The bar for getting a link is now set twice as high. It takes time, effort and most importantly content to build high-quality links.
What to do Post Penguin 4.0
Overall, Penguin 4.0 should have a positive effect on the SEO community. It negates the possibility of negative SEO and makes webmasters more accountable for providing useful, quality sites and holds them less responsible for cleaning up spam.
Here are 5 things to consider doing post Penguin 4.0:
1.Track your site’s performance in Google Analytics and Search Console
The best way to figure out whether you have been positively or negatively impacted by Google’s update is to monitor analytics and ranking data. See if there are any noteworthy lifts or drops in rankings or traffic.

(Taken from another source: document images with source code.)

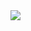 <div>
      <img src="https://readme-typing-svg.demolab.com?font=Fira+Code&pause=1000&width=435&lines=console.log(%22Hello%2C%20World%22);感谢您这么好看还给我点小心心!&center=true&size=27" />
  </div>
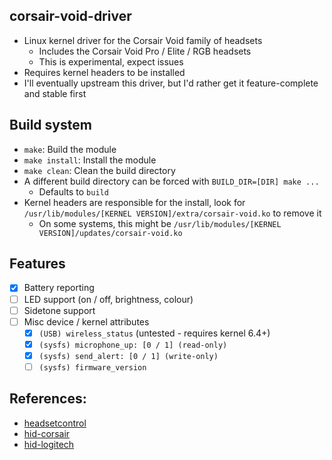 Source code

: ## corsair-void-driver
  - Linux kernel driver for the Corsair Void family of headsets
    - Includes the Corsair Void Pro / Elite / RGB headsets
    - This is experimental, expect issues
  - Requires kernel headers to be installed
  - I'll eventually upstream this driver, but I'd rather get it feature-complete and stable first

## Build system
  - `make`: Build the module
  - `make install`: Install the module
  - `make clean`: Clean the build directory
  - A different build directory can be forced with `BUILD_DIR=[DIR] make ...`
    - Defaults to `build`
  - Kernel headers are responsible for the install, look for `/usr/lib/modules/[KERNEL VERSION]/extra/corsair-void.ko` to remove it
    - On some systems, this might be `/usr/lib/modules/[KERNEL VERSION]/updates/corsair-void.ko`

## Features
  - [x] Battery reporting
  - [ ] LED support (on / off, brightness, colour)
  - [ ] Sidetone support
  - [ ] Misc device / kernel attributes
    - [x] `(USB) wireless_status` (untested - requires kernel 6.4+)
    - [x] `(sysfs) microphone_up: [0 / 1] (read-only)`
    - [x] `(sysfs) send_alert: [0 / 1] (write-only)`
    - [ ] `(sysfs) firmware_version`

## References:
  - [headsetcontrol](https://github.com/Sapd/HeadsetControl/blob/master/src/devices/corsair_void.c)
  - [hid-corsair](https://git.kernel.org/pub/scm/linux/kernel/git/torvalds/linux.git/tree/drivers/hid/hid-corsair.c)
  - [hid-logitech](https://git.kernel.org/pub/scm/linux/kernel/git/torvalds/linux.git/tree/drivers/hid/hid-logitech-hidpp.c)
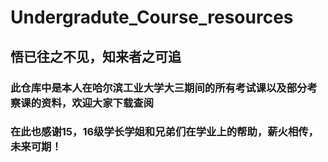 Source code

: # Undergradute_Course_resources
## 悟已往之不见，知来者之可追
### 此仓库中是本人在哈尔滨工业大学大三期间的所有考试课以及部分考察课的资料，欢迎大家下载查阅
### 在此也感谢15，16级学长学姐和兄弟们在学业上的帮助，薪火相传，未来可期！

It may be hard to see immediately, but you won’t know unless you regularly measure your site’s performance.
2.Perform a backlink audit on your whole site
If you have concerns that Penguin 4.0 might impact you negatively due to your current backlinks you can audit your current backlinks to establish which need to be pruned and which are quality enough to keep. Then, establish quality guidelines around which links you wish to keep and which you do not. Reach out to the webmasters of those you wish to not keep requesting they be removed.
3.Focus on creating quality content
With less time needed for “SEO janitorial work”, it leaves no excuse for not creating content. Without content it will be hard for you to achieve link growth, which is essential for authority building, brand awareness and better rankings. If you already have a good amount of content on your site you can now focus your energy on making it even better.
4.Leave your disavow file alone, and keep pruning bad links
As discussed above, there is no need to revisit the list of links that once were disavowed or pruned from your site. It’s likely that no good will come from spending time reclaiming these links.
5.Focus on strategies to build natural backlinks to your site
Taking a long-term, content driven approach to growing your backlink profile will become even more important post Penguin 4.0. Consider ways that you can integrate link growth into your public relations, content creation and other marketing efforts so you can set yourself up for long-term success.
Penguin 4.0 is a much needed and awaited change to Google’s core algorithm. If you focus on driving natural link growth, creating fantastic content and maintaining quality links then you have nothing to worry about!